You can’t make this kind of music without a great voice out front and, of course, a truly individual rock’n’roll voice is the hardest thing to find, the one thing you can’t buy, rent or steal. Bryan’s slightly hoarse tenor is one of the classic rock instruments, a little reminiscent of Rod Stewart and Don Henley, and a perfect match for Bonnie Raitt’s female equivalent, as proven on “Rock Steady.” In many ways, Bryan’s voice provides the most powerful thread running through 2005's Anthology, a signature on everything he does.

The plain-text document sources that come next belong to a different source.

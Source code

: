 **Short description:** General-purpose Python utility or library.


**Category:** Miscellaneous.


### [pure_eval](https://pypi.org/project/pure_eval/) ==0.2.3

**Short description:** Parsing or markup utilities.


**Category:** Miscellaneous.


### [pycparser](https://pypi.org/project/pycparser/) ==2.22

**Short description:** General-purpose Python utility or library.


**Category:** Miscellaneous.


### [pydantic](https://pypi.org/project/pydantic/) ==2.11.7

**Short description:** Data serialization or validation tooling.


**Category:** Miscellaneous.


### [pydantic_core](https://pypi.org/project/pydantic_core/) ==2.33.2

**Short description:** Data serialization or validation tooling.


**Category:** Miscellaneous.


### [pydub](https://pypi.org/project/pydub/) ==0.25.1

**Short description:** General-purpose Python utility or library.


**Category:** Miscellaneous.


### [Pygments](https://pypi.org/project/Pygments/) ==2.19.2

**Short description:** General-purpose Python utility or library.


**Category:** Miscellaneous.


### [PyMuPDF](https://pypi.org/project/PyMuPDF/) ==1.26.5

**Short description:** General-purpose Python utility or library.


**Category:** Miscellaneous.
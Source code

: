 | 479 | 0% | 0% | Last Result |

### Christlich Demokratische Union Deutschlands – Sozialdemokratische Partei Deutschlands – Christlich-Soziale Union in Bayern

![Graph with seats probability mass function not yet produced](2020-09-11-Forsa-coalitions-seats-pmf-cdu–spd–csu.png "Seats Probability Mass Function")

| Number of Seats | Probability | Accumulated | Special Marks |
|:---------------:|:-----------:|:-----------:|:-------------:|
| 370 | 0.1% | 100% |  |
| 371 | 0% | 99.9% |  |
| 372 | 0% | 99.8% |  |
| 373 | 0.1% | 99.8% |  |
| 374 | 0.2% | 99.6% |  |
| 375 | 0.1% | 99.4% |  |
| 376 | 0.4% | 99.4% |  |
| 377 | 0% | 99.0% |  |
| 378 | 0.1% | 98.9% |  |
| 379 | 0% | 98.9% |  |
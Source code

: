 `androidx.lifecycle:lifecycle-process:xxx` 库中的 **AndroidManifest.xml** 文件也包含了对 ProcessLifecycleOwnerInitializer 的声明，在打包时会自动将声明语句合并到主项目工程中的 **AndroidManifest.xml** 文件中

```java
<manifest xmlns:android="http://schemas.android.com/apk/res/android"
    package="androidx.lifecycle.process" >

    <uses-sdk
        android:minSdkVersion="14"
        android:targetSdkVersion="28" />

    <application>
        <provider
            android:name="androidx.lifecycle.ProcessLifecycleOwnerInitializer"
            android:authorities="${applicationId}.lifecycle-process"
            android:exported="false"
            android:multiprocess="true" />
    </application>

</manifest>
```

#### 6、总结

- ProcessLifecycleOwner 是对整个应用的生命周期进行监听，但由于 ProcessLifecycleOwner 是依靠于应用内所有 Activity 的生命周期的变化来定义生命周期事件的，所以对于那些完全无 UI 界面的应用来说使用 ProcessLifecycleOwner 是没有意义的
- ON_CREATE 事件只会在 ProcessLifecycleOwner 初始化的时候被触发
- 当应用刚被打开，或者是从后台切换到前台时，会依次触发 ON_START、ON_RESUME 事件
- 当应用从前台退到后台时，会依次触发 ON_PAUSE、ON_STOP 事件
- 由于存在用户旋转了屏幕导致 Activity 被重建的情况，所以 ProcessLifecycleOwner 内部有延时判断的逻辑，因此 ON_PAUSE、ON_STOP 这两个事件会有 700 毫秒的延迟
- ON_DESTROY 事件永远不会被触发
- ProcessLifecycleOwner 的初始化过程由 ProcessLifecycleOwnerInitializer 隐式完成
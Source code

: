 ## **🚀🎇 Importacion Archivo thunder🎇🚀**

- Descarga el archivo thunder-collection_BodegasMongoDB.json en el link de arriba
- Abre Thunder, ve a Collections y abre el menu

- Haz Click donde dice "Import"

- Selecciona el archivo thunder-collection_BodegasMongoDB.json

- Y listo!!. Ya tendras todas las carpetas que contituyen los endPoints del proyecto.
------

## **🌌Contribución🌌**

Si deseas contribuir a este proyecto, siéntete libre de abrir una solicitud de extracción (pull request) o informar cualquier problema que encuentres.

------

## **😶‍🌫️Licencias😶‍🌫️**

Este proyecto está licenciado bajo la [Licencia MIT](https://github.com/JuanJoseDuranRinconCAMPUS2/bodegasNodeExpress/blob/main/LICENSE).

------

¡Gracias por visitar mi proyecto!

On slower songs, beginning roughly with “(Everything I Do) I Do for You,” he is one of the master dramatists, using his singing to make vivid and undeniable even a line like “There’s no love like your love.” What’s original here isn’t the words but the way they are performed—once more, it’s a matter of complete commitment to the material: He simply can’t be denied.
Besides his persistence of vision and that voice, the hallmark of his recording career has been his consistent musicality and unpretentious approach. This is the kind of artist it’s easiest to under-value. In this respect, Adams belongs more within the tradition of R&B singers like Bobby Bland, who evolve within a tradition rather than by moving from style to style. Few performers are able to sustain such commitment because, for one thing, it means constant and direct comparison can be made among all a performer’s work, so there’s no room for sloppiness or slack. There is a seamless progression here from the first song where he really hit his stride, “Cuts Like a Knife,” to “This Side of Paradise” and “Why Do You Have to Be So Hard to Love,” tracks from the 2004 album, Room Service.
All of this also means that Adams might be the last rocker for whom excellent production quality makes a big difference. His long relationships with mixer Bob Clearmountain and co-producer Mutt Lange, in particular, helped define what straight-up, unhyphenated rock’n’roll became during the past two decades. This also extends to his songwriting collaborations with Lange, Jim Vallance, and most recently, the under-rated Gretchen Peters. These collaborations extend into several film themes, a skein which began with “All for Love” with Sting and Rod Stewart in 1993’s The Three Musketeers and now includes “Have Every You Ever Really Loved a Woman,” from Don Juan DeMarco, and, the unlikely but very successful “Here I Am,” produced by Jam and Lewis, for 2002’s Spirit: Stallion of the Cimarron.
So in the end, when you hear Bryan Adams, he is speaking for himself. He’s never deviated for a second from a course that now must feel like it was fated. But I remember another summer, about 1981, when a friend introduced me to this up and coming rock’n’roller backstage at someone else’s show. He seemed terribly young—he was about 22, I think, the second album hadn’t come out yet. That Bryan Adams was modest, quiet, pleased to be where he was, eager for everyone to hear his music, which means he was also sure that he was onto something, and determined to make good on his promise.
He was right, too. As the Anthology shows, his best has been far better than good. It’s a part of rock’n’roll history and the story is still growing.